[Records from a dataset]
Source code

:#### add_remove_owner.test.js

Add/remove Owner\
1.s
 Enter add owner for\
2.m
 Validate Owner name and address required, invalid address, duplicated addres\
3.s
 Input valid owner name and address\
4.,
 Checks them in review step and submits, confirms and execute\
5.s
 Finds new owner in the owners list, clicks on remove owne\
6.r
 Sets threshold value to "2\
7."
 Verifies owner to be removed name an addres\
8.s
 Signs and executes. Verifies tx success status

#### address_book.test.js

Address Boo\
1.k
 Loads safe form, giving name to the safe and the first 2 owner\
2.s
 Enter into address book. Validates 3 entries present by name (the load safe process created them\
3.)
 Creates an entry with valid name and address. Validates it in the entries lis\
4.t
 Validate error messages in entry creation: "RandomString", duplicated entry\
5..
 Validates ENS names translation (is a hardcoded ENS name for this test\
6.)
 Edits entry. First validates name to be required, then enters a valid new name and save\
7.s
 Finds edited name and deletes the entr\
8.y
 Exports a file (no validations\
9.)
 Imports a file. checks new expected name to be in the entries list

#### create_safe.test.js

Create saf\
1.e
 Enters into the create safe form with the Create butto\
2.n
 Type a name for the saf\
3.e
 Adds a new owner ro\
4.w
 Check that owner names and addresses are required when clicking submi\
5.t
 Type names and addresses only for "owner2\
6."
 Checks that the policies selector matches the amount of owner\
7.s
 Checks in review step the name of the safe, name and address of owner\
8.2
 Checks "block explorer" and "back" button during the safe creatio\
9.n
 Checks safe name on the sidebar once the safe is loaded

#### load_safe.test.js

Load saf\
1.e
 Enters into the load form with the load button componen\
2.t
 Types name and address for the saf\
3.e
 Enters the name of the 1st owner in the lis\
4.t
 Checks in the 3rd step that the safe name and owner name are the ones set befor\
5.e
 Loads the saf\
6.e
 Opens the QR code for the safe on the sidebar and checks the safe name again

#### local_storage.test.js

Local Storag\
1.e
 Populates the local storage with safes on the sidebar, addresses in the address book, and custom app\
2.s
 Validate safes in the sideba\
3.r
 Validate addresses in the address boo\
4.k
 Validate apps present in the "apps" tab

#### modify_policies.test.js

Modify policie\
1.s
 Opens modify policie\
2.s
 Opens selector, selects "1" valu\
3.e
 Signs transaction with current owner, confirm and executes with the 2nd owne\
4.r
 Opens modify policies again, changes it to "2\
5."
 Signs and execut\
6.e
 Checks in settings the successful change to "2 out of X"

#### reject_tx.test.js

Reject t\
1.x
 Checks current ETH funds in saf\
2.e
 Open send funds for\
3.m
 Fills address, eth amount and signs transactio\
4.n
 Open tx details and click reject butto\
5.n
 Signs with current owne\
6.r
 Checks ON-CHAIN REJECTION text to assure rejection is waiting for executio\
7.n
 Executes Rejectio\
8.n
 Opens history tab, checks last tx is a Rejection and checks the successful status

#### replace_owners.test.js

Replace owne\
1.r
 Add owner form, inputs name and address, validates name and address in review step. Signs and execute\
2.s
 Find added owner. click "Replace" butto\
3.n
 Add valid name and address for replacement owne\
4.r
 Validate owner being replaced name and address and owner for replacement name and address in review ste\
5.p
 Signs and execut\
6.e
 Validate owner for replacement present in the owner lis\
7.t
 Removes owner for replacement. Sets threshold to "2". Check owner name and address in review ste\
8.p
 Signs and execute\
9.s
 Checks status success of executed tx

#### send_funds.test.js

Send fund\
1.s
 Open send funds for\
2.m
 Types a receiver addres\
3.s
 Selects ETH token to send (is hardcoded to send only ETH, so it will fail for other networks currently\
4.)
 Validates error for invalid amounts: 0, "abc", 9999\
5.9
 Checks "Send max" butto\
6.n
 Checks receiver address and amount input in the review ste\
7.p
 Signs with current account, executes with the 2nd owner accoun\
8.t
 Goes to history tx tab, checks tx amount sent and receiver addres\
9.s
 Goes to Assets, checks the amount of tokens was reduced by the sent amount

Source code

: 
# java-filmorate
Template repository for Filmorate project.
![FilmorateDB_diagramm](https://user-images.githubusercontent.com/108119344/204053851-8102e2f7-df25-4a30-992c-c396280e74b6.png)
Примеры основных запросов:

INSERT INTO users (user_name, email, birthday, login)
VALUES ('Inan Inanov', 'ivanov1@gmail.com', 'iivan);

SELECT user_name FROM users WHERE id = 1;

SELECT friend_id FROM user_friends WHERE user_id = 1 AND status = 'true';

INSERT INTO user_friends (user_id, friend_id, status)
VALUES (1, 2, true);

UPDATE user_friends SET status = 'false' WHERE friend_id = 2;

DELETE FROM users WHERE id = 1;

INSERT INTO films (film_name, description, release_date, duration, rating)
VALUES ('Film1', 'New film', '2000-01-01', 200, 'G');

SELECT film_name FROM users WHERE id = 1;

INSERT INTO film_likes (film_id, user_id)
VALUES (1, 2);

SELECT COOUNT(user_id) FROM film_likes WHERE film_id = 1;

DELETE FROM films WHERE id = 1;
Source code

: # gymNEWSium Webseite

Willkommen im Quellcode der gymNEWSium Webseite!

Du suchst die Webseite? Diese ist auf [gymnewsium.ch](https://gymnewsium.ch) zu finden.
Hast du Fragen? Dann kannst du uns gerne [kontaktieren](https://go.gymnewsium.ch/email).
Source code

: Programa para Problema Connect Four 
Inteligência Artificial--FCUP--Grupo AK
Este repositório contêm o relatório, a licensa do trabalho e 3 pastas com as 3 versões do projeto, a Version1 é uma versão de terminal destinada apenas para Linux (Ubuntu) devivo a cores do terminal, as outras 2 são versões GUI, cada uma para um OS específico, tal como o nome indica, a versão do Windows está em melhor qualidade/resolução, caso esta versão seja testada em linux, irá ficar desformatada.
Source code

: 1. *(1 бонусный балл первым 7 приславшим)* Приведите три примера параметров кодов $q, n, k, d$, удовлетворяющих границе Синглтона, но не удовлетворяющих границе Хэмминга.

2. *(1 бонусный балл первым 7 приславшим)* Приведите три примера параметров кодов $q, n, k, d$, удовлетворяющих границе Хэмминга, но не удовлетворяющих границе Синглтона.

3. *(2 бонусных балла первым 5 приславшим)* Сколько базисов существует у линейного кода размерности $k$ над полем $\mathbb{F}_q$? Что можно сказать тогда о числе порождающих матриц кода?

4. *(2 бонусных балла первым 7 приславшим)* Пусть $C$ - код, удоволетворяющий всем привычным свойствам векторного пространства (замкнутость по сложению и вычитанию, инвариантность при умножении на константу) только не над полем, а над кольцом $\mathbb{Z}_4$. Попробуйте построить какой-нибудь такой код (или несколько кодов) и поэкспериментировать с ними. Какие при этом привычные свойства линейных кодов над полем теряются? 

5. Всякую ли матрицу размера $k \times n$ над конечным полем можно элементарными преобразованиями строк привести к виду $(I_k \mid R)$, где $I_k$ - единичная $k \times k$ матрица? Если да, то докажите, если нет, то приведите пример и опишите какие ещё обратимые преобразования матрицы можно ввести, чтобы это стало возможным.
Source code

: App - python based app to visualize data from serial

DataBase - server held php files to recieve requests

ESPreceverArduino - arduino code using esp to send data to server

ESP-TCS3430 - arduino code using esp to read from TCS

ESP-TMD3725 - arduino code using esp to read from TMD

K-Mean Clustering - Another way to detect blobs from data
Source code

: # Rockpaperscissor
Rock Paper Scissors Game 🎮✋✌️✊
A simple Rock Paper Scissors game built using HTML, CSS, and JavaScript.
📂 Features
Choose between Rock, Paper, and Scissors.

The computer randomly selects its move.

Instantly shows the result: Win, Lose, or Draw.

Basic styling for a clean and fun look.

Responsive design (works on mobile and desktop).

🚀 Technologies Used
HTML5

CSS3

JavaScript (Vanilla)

**What you will do:** Could you return every line from the entries above in which the string "films" occurs?

**Result:**
INSERT INTO films (film_name, description, release_date, duration, rating)
DELETE FROM films WHERE id = 1;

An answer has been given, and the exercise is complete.